“コロナ感染拡大初期段階で中国の対応に遅れ” WHO独立委

新型コロナウイルスについてWHO=世界保健機関や各国の対応を検証している独立委員会が中間報告を公表し、感染拡大の初期段階で中国の対応に遅れがあったなどと指摘しました。

去年7月に設置された独立委員会は、今後の感染症対策への教訓を得ようと新型コロナウイルスが世界的な大流行に至った経緯のほか、WHOや各国の対応を検証しています。

18日に公表された中間報告によりますと、おととし12月の時点で中国・湖北省の武漢で確認された原因不明の肺炎は新型のウイルスによるものだと予測できただけの証拠があるとしています。

そのうえで「明白なのは、中国の保健当局は去年1月の時点でより強力な公衆衛生上の措置を取れたはずだということだ」として、感染拡大の初期段階で中国の対応に遅れがあったと指摘しています。
またWHOについては、中国国外にも感染が拡大する中「国際的に懸念される公衆衛生上の緊急事態」の宣言が去年1月30日まで出されなかったことを疑問視し、宣言のあともほとんどの国で必要な措置が取られなかったとして、各国に警告する仕組みをつくり直す必要があると指摘しています。

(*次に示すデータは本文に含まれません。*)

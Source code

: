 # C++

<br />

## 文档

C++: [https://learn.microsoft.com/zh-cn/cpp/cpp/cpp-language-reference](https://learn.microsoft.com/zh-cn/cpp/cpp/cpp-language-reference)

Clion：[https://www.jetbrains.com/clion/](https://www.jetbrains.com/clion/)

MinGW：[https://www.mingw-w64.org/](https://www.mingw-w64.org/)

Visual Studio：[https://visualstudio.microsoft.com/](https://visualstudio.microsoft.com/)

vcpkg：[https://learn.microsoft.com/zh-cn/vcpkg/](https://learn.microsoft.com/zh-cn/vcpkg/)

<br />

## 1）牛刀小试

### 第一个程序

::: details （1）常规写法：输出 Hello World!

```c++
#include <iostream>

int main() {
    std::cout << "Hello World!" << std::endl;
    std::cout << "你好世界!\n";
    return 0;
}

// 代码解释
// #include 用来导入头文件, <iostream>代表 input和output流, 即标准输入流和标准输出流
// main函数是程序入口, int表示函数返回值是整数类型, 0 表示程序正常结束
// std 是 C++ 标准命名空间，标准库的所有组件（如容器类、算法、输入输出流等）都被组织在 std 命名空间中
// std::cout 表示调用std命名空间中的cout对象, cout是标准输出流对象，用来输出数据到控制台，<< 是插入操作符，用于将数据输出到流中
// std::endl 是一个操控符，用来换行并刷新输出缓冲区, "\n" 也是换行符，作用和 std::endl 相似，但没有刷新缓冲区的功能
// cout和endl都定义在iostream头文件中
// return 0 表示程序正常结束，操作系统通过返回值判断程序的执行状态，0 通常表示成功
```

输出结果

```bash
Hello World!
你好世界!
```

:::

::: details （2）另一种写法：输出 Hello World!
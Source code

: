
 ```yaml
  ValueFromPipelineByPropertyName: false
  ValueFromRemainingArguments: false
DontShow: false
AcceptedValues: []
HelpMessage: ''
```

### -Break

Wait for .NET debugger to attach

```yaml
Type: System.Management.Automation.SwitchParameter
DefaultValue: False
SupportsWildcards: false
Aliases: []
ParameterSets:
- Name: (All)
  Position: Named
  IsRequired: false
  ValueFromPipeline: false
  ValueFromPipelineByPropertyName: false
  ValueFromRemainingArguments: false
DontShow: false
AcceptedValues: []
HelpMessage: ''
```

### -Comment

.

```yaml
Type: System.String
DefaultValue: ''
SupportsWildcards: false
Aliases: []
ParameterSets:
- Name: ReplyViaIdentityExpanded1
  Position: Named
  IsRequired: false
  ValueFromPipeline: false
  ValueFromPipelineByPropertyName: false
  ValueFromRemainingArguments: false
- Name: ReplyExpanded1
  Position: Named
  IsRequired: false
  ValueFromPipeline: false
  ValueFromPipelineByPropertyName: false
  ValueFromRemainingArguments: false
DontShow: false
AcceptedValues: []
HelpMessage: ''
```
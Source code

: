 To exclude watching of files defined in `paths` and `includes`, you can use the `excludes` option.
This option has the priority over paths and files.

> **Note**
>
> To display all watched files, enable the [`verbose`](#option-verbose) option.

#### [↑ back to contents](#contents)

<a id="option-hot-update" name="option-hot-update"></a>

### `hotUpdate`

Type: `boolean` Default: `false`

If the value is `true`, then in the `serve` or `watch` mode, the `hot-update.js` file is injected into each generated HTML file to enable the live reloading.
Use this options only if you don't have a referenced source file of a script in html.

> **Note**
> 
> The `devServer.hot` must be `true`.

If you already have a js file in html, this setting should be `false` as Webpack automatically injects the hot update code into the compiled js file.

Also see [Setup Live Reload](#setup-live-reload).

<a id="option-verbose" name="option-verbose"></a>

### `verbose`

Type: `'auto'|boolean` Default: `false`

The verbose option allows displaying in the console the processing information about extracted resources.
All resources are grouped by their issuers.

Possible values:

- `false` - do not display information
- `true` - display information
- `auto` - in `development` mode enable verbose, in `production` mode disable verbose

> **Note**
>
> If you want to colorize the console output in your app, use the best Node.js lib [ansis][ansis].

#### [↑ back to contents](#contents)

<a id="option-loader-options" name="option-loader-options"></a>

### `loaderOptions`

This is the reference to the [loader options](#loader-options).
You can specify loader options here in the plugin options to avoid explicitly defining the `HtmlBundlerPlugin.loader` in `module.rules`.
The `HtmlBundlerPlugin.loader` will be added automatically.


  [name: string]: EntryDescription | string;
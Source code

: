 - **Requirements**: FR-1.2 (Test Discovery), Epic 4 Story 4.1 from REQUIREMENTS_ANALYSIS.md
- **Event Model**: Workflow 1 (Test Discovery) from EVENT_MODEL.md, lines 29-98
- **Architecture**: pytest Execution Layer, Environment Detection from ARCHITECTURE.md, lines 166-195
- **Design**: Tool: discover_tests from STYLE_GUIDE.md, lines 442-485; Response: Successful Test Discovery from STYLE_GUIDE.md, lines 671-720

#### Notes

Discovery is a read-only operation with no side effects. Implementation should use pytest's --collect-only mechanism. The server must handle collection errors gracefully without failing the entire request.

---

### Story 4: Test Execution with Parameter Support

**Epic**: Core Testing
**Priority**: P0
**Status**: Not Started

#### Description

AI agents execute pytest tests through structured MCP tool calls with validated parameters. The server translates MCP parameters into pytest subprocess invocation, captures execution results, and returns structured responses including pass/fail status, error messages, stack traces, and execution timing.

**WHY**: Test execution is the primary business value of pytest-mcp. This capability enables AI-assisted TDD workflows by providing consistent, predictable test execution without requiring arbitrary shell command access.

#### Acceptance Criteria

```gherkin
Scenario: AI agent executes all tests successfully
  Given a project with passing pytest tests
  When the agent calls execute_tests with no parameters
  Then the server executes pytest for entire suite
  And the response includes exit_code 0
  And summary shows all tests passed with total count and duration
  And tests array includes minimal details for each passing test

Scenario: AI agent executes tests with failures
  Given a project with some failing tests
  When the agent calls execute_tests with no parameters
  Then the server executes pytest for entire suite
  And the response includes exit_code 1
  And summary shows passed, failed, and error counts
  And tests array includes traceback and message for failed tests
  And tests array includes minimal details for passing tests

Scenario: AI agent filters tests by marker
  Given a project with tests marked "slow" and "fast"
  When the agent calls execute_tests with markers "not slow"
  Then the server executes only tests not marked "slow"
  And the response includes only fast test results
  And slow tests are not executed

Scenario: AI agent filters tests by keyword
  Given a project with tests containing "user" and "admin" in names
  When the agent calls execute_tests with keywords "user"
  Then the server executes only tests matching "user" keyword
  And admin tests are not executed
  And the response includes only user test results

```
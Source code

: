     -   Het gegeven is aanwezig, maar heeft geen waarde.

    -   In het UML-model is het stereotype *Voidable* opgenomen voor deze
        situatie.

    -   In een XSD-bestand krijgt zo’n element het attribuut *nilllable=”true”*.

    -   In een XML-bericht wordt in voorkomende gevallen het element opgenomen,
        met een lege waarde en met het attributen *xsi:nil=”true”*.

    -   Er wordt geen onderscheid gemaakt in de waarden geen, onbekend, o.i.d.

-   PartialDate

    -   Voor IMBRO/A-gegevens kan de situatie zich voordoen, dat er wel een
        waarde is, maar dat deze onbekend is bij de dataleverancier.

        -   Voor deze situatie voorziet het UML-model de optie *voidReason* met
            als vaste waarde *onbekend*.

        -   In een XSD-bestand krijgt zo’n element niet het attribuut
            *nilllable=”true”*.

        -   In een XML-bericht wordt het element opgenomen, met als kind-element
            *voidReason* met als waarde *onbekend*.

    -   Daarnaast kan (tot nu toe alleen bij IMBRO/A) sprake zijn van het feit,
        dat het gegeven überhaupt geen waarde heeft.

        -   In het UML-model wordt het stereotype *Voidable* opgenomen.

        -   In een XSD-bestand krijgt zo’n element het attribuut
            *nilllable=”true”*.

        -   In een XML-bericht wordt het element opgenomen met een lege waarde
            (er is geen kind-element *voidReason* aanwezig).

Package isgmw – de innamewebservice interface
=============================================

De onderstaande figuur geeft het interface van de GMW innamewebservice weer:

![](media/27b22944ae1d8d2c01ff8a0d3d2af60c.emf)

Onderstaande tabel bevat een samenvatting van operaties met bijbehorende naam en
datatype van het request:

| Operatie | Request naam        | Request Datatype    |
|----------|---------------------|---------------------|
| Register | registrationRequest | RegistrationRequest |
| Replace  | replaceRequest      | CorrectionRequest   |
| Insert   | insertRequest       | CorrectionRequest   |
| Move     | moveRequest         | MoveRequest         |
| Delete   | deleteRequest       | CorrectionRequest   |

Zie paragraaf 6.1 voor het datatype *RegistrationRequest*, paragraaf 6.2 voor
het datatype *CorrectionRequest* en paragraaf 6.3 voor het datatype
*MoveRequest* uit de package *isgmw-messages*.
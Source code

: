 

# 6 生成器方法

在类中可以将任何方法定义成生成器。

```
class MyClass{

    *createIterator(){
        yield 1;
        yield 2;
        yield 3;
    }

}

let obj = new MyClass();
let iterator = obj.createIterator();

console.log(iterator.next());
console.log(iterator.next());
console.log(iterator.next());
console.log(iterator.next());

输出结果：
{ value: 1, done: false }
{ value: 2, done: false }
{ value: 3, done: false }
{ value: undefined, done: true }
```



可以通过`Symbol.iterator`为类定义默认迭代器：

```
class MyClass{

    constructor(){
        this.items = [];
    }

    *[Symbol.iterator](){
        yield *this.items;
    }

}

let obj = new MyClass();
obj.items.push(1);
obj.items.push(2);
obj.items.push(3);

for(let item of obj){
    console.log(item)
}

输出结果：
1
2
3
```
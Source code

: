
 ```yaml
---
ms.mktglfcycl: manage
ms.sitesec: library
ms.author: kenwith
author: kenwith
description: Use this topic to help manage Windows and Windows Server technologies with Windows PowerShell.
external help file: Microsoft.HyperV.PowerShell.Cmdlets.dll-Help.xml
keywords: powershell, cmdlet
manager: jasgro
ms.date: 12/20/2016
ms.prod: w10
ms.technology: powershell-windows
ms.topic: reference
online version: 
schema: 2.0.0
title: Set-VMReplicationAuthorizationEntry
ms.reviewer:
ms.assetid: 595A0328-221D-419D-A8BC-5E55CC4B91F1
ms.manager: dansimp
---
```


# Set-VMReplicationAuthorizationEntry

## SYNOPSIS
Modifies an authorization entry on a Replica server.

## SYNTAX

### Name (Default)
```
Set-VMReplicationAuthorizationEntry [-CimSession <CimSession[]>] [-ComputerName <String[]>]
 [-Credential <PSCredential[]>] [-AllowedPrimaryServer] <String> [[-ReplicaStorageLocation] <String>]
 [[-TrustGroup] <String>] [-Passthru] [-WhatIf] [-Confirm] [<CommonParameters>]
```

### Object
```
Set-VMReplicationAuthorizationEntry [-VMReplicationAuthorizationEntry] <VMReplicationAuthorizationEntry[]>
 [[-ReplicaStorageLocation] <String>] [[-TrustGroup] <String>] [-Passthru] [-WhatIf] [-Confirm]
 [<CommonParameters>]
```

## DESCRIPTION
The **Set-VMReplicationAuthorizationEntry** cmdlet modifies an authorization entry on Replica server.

独立委員会は19日に開かれるWHOの執行理事会で中間報告を示したあと、5月のWHO年次総会に最終報告を提出する予定です。

加藤官房長官「WHO総会への最終報告書提出を期待」

加藤官房長官は、閣議のあとの記者会見で「中間報告で、中国に関して『対応の初動において基本的な公共保健措置を実施する機会が失われている』などと指摘されていると承知している。発生起源や人への伝ぱ経路の調査のために、WHOの国際調査団がすべての必要な情報にアクセスし、科学的、客観的で透明性のある調査を現地で行っていくことが重要だ。今後、現地調査の結果、科学的な知見が得られ、5月に予定しているWHO総会に最終的な報告書が提出されることを期待したい」と述べました。